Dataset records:
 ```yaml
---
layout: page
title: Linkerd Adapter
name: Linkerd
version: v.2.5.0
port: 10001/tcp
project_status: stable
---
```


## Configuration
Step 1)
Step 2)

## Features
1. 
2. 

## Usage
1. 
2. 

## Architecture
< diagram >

Problem details
Above are the records; restate each one exactly.

Task response
 ```yaml
---
layout: page
title: Linkerd Adapter
name: Linkerd
version: v.2.5.0
port: 10001/tcp
project_status: stable
---
```


## Configuration
Step 1)
Step 2)

## Features
1. 
2. 

## Usage
1. 
2. 

## Architecture
< diagram >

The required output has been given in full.